Micturition and Defecation, Neuro-Chemical Control

Abdel Karim M. El Hemaly1*, Laila A.E.S. Mousa1, Ibrahim M. Kandil1, Muhammad R. Morad1, Mervat M. Ibrhaim1, Fatma S. Al Sokkary1 and Ahmad M. Erfan2
 
*Correspondence: Abdel Karim M. El Hemaly, Faculty of Medicine, Al Azhar University, Cairo, Egypt, Tel: 2 01001577969, Email:

Author info »

Abstract

The urinary bladder and the urethra; the rectum and the anal canal have the same embryologic anatomical source, from the cloaca. They share the same nerve supply and have systemic sensory and proprioceptors (mechanoreceptors) in the muscle responsive to mechanical changes. Toilet training switches the toilet control, supervised by the CNS, from para-sympathetic to mainly sympathetic control.

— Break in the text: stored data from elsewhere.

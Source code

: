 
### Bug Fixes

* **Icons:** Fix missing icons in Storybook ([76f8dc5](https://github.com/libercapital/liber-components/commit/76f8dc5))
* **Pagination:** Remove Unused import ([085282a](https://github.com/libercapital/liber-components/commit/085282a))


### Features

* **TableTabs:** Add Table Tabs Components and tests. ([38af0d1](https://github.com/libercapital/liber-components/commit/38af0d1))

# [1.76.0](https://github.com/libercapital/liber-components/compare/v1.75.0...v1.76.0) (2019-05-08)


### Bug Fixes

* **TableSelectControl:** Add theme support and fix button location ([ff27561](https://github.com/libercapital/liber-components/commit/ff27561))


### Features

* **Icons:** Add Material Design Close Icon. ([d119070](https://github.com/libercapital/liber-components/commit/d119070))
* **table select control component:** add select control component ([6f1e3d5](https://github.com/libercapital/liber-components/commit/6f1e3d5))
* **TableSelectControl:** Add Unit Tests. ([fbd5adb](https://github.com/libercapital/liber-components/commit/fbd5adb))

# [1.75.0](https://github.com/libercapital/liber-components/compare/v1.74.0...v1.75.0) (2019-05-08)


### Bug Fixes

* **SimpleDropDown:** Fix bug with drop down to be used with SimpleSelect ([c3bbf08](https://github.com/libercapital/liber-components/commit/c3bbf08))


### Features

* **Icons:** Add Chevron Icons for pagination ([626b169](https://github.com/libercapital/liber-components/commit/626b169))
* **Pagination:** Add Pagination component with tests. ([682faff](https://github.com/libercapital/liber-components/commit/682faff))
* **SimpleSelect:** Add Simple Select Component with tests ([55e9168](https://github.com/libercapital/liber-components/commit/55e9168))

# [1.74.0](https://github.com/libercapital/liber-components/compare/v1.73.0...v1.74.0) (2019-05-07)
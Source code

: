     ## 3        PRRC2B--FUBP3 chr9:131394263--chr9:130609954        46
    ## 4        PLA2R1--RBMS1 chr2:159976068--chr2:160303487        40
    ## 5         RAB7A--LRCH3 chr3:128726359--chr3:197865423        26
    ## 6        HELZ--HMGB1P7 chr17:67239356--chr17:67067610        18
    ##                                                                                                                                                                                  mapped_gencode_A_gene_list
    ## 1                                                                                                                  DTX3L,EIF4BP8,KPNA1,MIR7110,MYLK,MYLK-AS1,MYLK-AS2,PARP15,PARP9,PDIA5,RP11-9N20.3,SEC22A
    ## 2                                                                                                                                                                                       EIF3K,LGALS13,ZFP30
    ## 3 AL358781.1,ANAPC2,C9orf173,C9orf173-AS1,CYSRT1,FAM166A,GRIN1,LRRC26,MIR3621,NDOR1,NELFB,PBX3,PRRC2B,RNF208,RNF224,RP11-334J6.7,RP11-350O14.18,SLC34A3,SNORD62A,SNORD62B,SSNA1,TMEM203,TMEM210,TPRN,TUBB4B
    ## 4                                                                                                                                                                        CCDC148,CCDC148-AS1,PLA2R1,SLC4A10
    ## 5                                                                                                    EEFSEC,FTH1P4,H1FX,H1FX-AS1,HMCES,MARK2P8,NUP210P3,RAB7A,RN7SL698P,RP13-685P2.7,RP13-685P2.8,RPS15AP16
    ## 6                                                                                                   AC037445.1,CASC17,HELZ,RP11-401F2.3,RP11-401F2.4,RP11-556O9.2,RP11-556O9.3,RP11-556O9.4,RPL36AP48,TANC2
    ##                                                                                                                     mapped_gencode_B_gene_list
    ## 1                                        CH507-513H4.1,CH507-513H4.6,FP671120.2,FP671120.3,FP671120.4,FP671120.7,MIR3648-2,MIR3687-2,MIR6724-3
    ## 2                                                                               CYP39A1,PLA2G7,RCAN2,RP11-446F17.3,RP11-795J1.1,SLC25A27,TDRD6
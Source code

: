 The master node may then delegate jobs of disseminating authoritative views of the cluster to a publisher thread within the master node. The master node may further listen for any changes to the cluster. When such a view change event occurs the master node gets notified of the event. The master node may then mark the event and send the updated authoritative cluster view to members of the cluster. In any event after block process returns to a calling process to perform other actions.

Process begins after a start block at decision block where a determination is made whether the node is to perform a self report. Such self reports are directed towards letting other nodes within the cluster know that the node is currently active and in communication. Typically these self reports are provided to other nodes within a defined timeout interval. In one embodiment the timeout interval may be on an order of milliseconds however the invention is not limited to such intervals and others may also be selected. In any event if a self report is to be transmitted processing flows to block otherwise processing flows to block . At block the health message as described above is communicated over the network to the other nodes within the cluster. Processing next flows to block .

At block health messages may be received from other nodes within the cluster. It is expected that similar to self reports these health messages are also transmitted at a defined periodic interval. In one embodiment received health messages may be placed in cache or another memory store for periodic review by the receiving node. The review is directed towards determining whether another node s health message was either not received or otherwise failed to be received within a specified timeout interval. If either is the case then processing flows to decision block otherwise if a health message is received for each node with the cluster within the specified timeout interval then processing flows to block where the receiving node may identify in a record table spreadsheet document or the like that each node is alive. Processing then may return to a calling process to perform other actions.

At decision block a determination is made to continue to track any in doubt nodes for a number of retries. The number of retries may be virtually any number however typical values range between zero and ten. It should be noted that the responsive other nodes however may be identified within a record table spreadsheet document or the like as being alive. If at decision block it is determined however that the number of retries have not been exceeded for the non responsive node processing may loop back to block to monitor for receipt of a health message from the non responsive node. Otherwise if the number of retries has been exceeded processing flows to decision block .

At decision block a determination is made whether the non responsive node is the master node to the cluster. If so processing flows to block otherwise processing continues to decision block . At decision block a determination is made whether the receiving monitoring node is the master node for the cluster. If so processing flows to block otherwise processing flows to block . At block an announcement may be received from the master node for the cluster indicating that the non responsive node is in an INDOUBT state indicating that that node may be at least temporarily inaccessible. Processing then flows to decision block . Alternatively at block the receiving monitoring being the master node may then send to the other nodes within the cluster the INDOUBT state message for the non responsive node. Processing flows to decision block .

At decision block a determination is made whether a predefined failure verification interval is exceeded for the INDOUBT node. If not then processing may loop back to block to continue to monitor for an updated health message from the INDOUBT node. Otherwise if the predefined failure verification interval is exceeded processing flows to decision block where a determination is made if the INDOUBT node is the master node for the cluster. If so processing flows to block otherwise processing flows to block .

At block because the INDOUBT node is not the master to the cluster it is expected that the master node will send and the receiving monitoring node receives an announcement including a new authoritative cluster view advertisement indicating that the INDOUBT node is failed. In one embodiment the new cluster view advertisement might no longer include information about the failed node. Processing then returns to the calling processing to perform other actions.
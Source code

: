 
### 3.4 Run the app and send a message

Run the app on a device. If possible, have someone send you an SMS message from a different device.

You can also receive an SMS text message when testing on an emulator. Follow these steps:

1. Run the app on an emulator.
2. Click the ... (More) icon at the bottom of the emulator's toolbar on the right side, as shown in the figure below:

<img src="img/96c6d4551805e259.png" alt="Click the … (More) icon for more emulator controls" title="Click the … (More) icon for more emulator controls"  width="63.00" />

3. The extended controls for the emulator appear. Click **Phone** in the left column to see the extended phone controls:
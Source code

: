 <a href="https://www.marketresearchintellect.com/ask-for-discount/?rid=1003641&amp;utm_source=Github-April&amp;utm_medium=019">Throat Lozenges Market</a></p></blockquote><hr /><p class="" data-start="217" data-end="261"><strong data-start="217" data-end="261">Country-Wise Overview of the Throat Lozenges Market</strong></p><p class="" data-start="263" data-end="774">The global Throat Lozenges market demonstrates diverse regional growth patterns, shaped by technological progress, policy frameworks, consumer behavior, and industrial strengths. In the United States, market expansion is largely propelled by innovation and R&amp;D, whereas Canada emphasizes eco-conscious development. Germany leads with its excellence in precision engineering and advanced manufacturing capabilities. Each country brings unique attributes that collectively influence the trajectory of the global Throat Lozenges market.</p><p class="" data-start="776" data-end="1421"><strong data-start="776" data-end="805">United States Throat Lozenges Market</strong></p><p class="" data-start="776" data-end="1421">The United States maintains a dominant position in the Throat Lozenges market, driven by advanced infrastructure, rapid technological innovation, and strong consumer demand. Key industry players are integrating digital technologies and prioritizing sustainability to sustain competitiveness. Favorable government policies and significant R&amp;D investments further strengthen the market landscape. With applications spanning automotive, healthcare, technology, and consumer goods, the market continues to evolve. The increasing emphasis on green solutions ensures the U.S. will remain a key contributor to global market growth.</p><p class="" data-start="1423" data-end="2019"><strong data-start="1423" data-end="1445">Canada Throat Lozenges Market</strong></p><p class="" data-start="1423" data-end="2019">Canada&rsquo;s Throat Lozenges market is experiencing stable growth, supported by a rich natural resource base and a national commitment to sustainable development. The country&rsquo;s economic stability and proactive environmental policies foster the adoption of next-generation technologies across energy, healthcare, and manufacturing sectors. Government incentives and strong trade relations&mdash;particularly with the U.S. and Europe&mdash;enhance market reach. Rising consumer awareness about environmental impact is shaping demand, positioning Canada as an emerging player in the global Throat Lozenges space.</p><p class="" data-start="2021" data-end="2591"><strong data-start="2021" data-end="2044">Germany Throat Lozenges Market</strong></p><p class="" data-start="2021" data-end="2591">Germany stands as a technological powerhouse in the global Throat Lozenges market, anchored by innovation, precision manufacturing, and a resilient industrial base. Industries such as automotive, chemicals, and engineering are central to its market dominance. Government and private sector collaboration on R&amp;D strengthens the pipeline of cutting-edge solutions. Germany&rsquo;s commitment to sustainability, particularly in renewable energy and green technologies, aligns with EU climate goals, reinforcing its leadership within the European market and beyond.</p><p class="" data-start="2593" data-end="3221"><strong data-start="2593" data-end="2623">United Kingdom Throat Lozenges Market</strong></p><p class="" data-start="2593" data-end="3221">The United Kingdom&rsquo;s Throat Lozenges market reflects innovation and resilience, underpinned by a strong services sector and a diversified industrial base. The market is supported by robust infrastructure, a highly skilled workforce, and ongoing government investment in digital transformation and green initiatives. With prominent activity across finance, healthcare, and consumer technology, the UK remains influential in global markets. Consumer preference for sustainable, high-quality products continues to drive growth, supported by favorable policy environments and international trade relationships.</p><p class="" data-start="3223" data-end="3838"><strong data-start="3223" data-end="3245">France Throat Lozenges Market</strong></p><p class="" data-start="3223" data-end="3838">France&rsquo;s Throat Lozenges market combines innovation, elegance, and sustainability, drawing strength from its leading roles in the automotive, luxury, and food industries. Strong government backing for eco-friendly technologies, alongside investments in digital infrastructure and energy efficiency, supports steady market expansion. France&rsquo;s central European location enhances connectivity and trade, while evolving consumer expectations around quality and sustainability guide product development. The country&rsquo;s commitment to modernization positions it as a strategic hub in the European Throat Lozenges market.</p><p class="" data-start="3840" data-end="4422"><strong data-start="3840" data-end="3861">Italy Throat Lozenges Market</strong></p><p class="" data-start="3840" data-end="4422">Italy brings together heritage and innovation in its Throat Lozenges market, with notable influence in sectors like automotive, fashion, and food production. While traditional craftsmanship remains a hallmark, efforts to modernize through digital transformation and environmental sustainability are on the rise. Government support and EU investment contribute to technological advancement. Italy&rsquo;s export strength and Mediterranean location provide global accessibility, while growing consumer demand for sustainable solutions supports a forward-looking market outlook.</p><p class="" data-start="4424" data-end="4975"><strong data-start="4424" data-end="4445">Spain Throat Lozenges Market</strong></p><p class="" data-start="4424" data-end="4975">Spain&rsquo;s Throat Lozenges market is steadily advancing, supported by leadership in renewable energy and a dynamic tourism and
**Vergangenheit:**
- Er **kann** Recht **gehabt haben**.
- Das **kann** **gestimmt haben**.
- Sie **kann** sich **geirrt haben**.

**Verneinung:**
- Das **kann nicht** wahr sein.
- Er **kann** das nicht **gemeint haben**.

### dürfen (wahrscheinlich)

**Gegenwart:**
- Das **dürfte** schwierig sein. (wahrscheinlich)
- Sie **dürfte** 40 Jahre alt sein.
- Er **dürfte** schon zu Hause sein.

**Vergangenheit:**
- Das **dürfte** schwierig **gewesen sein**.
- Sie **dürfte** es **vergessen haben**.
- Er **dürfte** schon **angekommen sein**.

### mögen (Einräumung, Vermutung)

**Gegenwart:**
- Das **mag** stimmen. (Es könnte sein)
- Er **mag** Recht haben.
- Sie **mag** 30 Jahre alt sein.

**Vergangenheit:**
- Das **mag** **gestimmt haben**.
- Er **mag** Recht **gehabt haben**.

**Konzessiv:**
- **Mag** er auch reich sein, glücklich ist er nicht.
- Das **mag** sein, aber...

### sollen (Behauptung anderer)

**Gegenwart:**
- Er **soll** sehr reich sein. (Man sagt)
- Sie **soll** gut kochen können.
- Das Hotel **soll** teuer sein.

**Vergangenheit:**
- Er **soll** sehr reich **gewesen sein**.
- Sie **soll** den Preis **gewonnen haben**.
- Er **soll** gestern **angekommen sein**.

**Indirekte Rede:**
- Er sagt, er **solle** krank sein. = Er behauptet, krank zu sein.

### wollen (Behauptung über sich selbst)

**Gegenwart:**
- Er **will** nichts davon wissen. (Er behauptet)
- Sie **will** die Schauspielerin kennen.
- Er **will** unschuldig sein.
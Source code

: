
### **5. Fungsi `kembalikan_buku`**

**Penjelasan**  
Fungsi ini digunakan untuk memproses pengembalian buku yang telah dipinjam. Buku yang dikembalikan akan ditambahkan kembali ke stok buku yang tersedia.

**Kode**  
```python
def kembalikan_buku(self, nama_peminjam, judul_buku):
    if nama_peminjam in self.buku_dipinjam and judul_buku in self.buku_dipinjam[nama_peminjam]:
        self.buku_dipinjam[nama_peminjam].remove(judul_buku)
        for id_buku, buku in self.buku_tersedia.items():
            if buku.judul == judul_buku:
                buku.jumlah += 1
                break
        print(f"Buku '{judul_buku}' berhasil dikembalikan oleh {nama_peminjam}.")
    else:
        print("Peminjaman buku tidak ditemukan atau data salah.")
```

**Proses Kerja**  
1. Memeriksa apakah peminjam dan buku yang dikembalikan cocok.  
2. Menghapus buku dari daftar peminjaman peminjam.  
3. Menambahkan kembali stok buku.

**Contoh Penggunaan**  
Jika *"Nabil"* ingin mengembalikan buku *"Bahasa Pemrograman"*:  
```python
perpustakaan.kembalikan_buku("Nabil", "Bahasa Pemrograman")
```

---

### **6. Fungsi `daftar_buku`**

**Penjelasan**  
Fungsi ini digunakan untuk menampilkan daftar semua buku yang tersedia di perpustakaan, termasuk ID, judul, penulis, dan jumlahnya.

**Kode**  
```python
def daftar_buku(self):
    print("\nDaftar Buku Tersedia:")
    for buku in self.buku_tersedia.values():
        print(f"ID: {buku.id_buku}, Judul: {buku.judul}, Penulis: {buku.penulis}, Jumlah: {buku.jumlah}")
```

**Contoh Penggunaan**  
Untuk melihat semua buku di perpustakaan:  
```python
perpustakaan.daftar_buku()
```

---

Acquired high sympathetic tone at the Internal Urethral Sphincter (IUS) and the Internal Anal Sphincter (IAS) keeps both sphincters contacted and the urethra and anal canal empty and closed all the time. Voluntarily or in need with proper social circumstances, controlled by intact healthy CNS, the IUS and/or the IAS relax and the urethra and the anal canal will open to allow pass of urine, flatus and/or feces. The neurotransmitter at the sympathetic nerve endings is nor-epinephrine, which can be deficient in cases of nocturnal enuresis. The IUS and the IAS are collagen-muscle tissue cylinders. In women both sphincters are closely related to the vagina, and are subject to lacerations from vaginal delivery. Lacerated sphincters as a result of Child-Birth Trauma (CBT) become weak and cannot stand against sudden rise of abdominal pressure resulting in Urinary Incontinence (UI) and/or Fecal Incontince (FI).

Keywords

Micturion; Defecation; Fecal Incontinence (FI); Internal Anal Sphincter (IAS); External Anal Sphincter (EAS); Central Nervous System (CNS); Sympathetic Nerves; Parasympathetic Nerves

Introduction

The urinary bladder is the site of storage of the urine and so is the rectum which is the store for the flatus and feces. Embryologically they both develop from the cloaca. Early in the fourth-fifth week embryonic development, the urogenital septum grows caudally into the cloaca dividing it into two compartments the urogenital sinus ventrally and the rectum and hind gut dorsally. By the fifth week of embryo life the division of the cloaca is complete into the allantois, the urogenital sinus ventrally and the rectum and the hind gut dorsally. In conclusion, the urinary bladder-the urethra ventrally and the rectum and the anal canal dorsally have a common origin. The urethra and its two sphincters the Internal Urethral Sphincter (IUS), and the External Urethral Sphincter (EUS); the anal canal and its two sphincters, the Internal Anal Sphincter (IAS), and the External Anal Sphincter (EAS) have a common origin from the embryonic mesoderm. They share the same origin and the same neuro-vascular supply. The detrusor muscle and the rectal muscle layer, as smooth muscle, have exciter nerve supply from the pelvic parasympathetic nerves. The IUS and the IAS are innervated (as smooth plain muscles) from the autonomic nervous system, the thoraco-lumbar sympathetic chain. While the EUS, and the EAS are voluntary striated muscle are innervated from the somatic voluntary nervous system. The neuro-muscular transmitter is nor-epinephrine at both the IUS and the IAS. The neuro-transmitter in the nerve endings to both the EUS and EAS is acetyl-choline. The urinary bladder is formed partly from the endodermal cloaca and partly from the ends of the Wolffian ducts. In other words, the allantois takes no share in its formation. After the separation of the rectum from the dorsal part of the cloaca, the ventral part becomes the primary urogenital sinus. The urogenital sinus, in turn, divides into the superficial definitive urogenital sinus and the deeper anterior vesico-urethral portion [1-7].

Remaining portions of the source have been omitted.